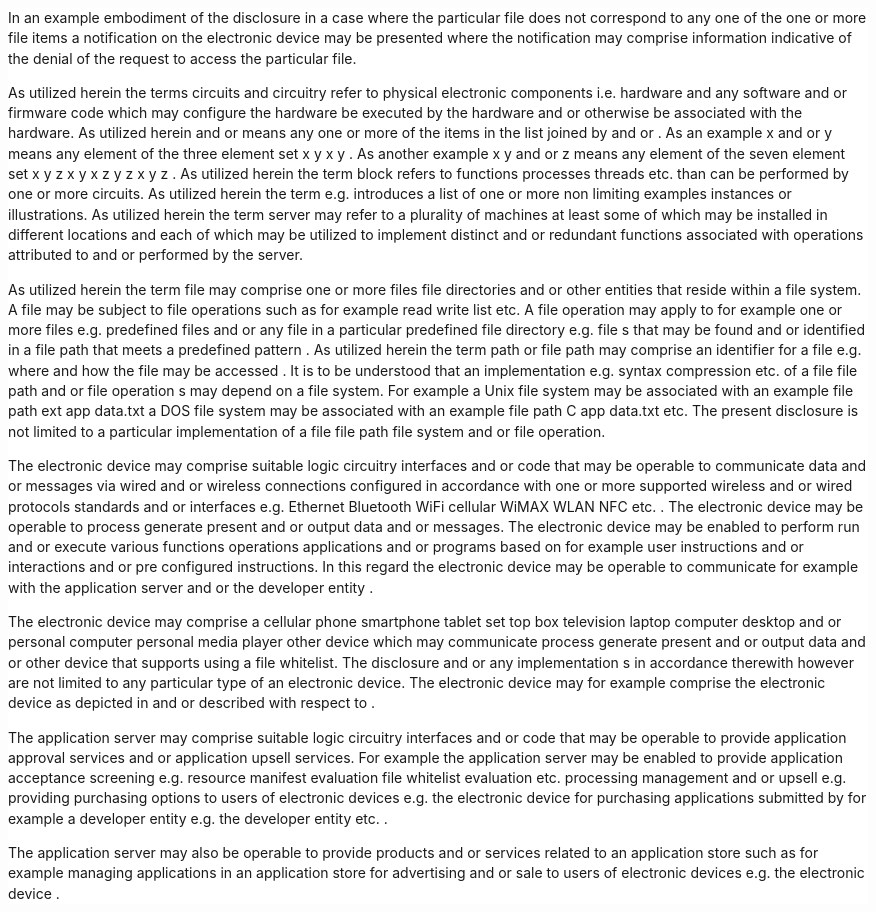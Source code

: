 In an example embodiment of the disclosure in a case where the particular file does not correspond to any one of the one or more file items a notification on the electronic device may be presented where the notification may comprise information indicative of the denial of the request to access the particular file.

As utilized herein the terms circuits and circuitry refer to physical electronic components i.e. hardware and any software and or firmware code which may configure the hardware be executed by the hardware and or otherwise be associated with the hardware. As utilized herein and or means any one or more of the items in the list joined by and or . As an example x and or y means any element of the three element set x y x y . As another example x y and or z means any element of the seven element set x y z x y x z y z x y z . As utilized herein the term block refers to functions processes threads etc. than can be performed by one or more circuits. As utilized herein the term e.g. introduces a list of one or more non limiting examples instances or illustrations. As utilized herein the term server may refer to a plurality of machines at least some of which may be installed in different locations and each of which may be utilized to implement distinct and or redundant functions associated with operations attributed to and or performed by the server.

As utilized herein the term file may comprise one or more files file directories and or other entities that reside within a file system. A file may be subject to file operations such as for example read write list etc. A file operation may apply to for example one or more files e.g. predefined files and or any file in a particular predefined file directory e.g. file s that may be found and or identified in a file path that meets a predefined pattern . As utilized herein the term path or file path may comprise an identifier for a file e.g. where and how the file may be accessed . It is to be understood that an implementation e.g. syntax compression etc. of a file file path and or file operation s may depend on a file system. For example a Unix file system may be associated with an example file path ext app data.txt a DOS file system may be associated with an example file path C app data.txt etc. The present disclosure is not limited to a particular implementation of a file file path file system and or file operation.

The electronic device may comprise suitable logic circuitry interfaces and or code that may be operable to communicate data and or messages via wired and or wireless connections configured in accordance with one or more supported wireless and or wired protocols standards and or interfaces e.g. Ethernet Bluetooth WiFi cellular WiMAX WLAN NFC etc. . The electronic device may be operable to process generate present and or output data and or messages. The electronic device may be enabled to perform run and or execute various functions operations applications and or programs based on for example user instructions and or interactions and or pre configured instructions. In this regard the electronic device may be operable to communicate for example with the application server and or the developer entity .

The electronic device may comprise a cellular phone smartphone tablet set top box television laptop computer desktop and or personal computer personal media player other device which may communicate process generate present and or output data and or other device that supports using a file whitelist. The disclosure and or any implementation s in accordance therewith however are not limited to any particular type of an electronic device. The electronic device may for example comprise the electronic device as depicted in and or described with respect to .

The application server may comprise suitable logic circuitry interfaces and or code that may be operable to provide application approval services and or application upsell services. For example the application server may be enabled to provide application acceptance screening e.g. resource manifest evaluation file whitelist evaluation etc. processing management and or upsell e.g. providing purchasing options to users of electronic devices e.g. the electronic device for purchasing applications submitted by for example a developer entity e.g. the developer entity etc. .

The application server may also be operable to provide products and or services related to an application store such as for example managing applications in an application store for advertising and or sale to users of electronic devices e.g. the electronic device .
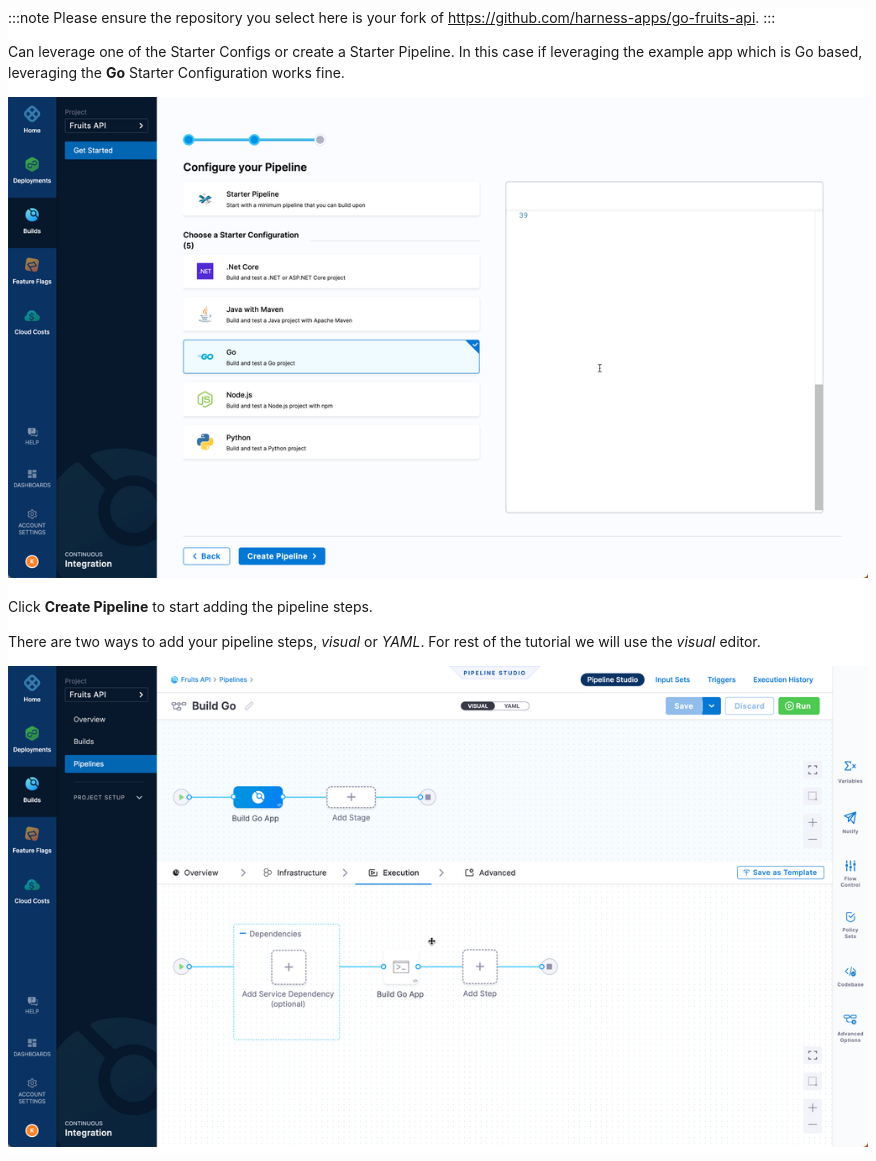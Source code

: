 :::note
Please ensure the repository you select here is your fork of <https://github.com/harness-apps/go-fruits-api>.
:::

Can leverage one of the Starter Configs or create a Starter Pipeline. In this case if leveraging the example app which is Go based, leveraging the __Go__ Starter Configuration works fine.

![Configure Go](../static/ci-tutorial-go-containers/go_starter_pipeline.png)

Click __Create Pipeline__ to start adding the pipeline steps.

There are two ways to add your pipeline steps, _visual_ or _YAML_. For rest of the tutorial we will use the _visual_ editor.

![Pipeline Visual](../static/ci-tutorial-go-containers/go_docker_pipeline_visual.png)
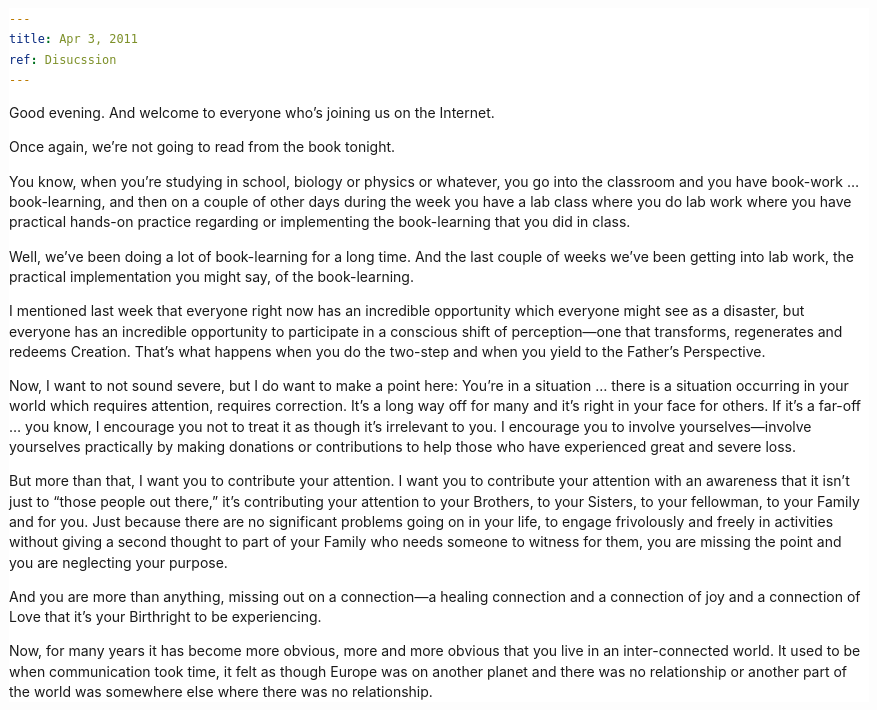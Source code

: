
 ```yaml
---
title: Apr 3, 2011
ref: Disucssion
---
```


Good evening. And welcome to everyone who&rsquo;s joining us on the
Internet.

Once again, we&rsquo;re not going to read from the book tonight.

You know, when you&rsquo;re studying in school, biology or physics or
whatever, you go into the classroom and you have book-work &hellip;
book-learning, and then on a couple of other days during the week you
have a lab class where you do lab work where you have practical hands-on
practice regarding or implementing the book-learning that you did in
class.

Well, we&rsquo;ve been doing a lot of book-learning for a long time. And
the last couple of weeks we&rsquo;ve been getting into lab work, the
practical implementation you might say, of the book-learning.

I mentioned last week that everyone right now has an incredible
opportunity which everyone might see as a disaster, but everyone has an
incredible opportunity to participate in a conscious shift of
perception&mdash;one that transforms, regenerates and redeems Creation.
That&rsquo;s what happens when you do the two-step and when you yield to
the Father&rsquo;s Perspective.

Now, I want to not sound severe, but I do want to make a point here:
You&rsquo;re in a situation &hellip; there is a situation occurring in
your world which requires attention, requires correction. It&rsquo;s a
long way off for many and it&rsquo;s right in your face for others. If
it&rsquo;s a far-off &hellip; you know, I encourage you not to treat it
as though it&rsquo;s irrelevant to you. I encourage you to involve
yourselves&mdash;involve yourselves practically by making donations or
contributions to help those who have experienced great and severe loss.

But more than that, I want you to contribute your attention. I want you
to contribute your attention with an awareness that it isn&rsquo;t just
to &ldquo;those people out there,&rdquo; it&rsquo;s contributing your
attention to your Brothers, to your Sisters, to your fellowman, to your
Family and for you. Just because there are no significant problems going
on in your life, to engage frivolously and freely in activities without
giving a second thought to part of your Family who needs someone to
witness for them, you are missing the point and you are neglecting your
purpose.

And you are more than anything, missing out on a connection&mdash;a
healing connection and a connection of joy and a connection of Love that
it&rsquo;s your Birthright to be experiencing.

Now, for many years it has become more obvious, more and more obvious
that you live in an inter-connected world. It used to be when
communication took time, it felt as though Europe was on another planet
and there was no relationship or another part of the world was somewhere
else where there was no relationship.
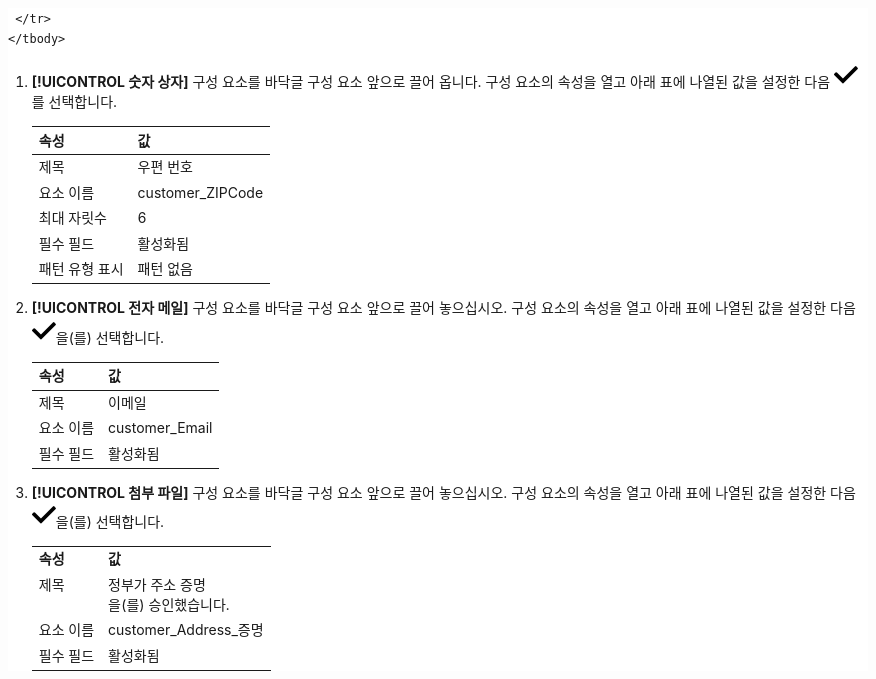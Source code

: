      </tr> 
    </tbody> 
   </table>

1. **[!UICONTROL 숫자 상자]** 구성 요소를 바닥글 구성 요소 앞으로 끌어 옵니다. 구성 요소의 속성을 열고 아래 표에 나열된 값을 설정한 다음 ![aem_6_3_forms_save](assets/aem_6_3_forms_save.png)를 선택합니다.

   | 속성 | 값 |
   |---|---|
   | 제목 | 우편 번호 |
   | 요소 이름 | customer_ZIPCode |
   | 최대 자릿수 | 6 |
   | 필수 필드 | 활성화됨 |
   | 패턴 유형 표시 | 패턴 없음 |

1. **[!UICONTROL 전자 메일]** 구성 요소를 바닥글 구성 요소 앞으로 끌어 놓으십시오. 구성 요소의 속성을 열고 아래 표에 나열된 값을 설정한 다음 ![aem_6_3_forms_save](assets/aem_6_3_forms_save.png)을(를) 선택합니다.

   | 속성 | 값 |
   |---|---|
   | 제목 | 이메일 |
   | 요소 이름 | customer_Email |
   | 필수 필드 | 활성화됨 |

1. **[!UICONTROL 첨부 파일]** 구성 요소를 바닥글 구성 요소 앞으로 끌어 놓으십시오. 구성 요소의 속성을 열고 아래 표에 나열된 값을 설정한 다음 ![aem_6_3_forms_save](assets/aem_6_3_forms_save.png)을(를) 선택합니다.

   <table> 
    <tbody> 
     <tr> 
      <td><b>속성</b></td> 
      <td><b>값</b></td> 
     </tr> 
     <tr> 
      <td>제목</td> 
      <td>정부가 주소 증명 <br />을(를) 승인했습니다. </td> 
     </tr> 
     <tr> 
      <td>요소 이름</td> 
      <td>customer_Address_증명</td> 
     </tr> 
     <tr> 
      <td>필수 필드</td> 
      <td>활성화됨</td> 
     </tr> 
    </tbody> 
   </table>
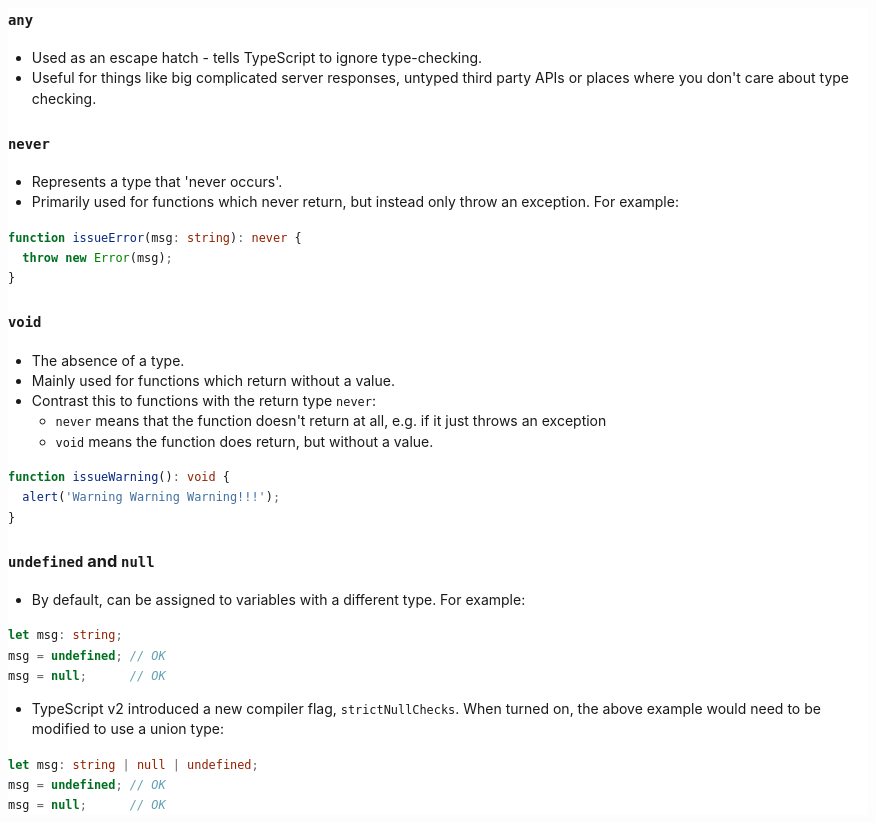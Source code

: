 

### `any`

- Used as an escape hatch - tells TypeScript to ignore type-checking.
- Useful for things like big complicated server responses, untyped third party APIs or places where you don't care about type checking.

### `never`

- Represents a type that 'never occurs'.
- Primarily used for functions which never return, but instead only throw an exception. For example:

``` ts
function issueError(msg: string): never {
  throw new Error(msg);
}
```



### `void`

- The absence of a type.
- Mainly used for functions which return without a value.
- Contrast this to functions with the return type `never`:
  - `never` means that the function doesn't return at all, e.g. if it just throws an exception
  - `void` means the function does return, but without a value.

``` ts
function issueWarning(): void {
  alert('Warning Warning Warning!!!');
}
```



### `undefined` and `null`

- By default, can be assigned to variables with a different type. For example:

``` ts
let msg: string;
msg = undefined; // OK
msg = null;      // OK
```

- TypeScript v2 introduced a new compiler flag, `strictNullChecks`. When turned on, the above example would need to be modified to use a union type:

``` ts
let msg: string | null | undefined;
msg = undefined; // OK
msg = null;      // OK
```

┄┄┄┄┄┄

## Exercise details
Print exactly the lines from the first line of the records above through the line containing "the particular file.", leaving out the pictures.

## Written response
Source code

: In an example embodiment of the disclosure in a case where the particular file does not correspond to any one of the one or more file items a notification on the electronic device may be presented where the notification may comprise information indicative of the denial of the request to access the particular file.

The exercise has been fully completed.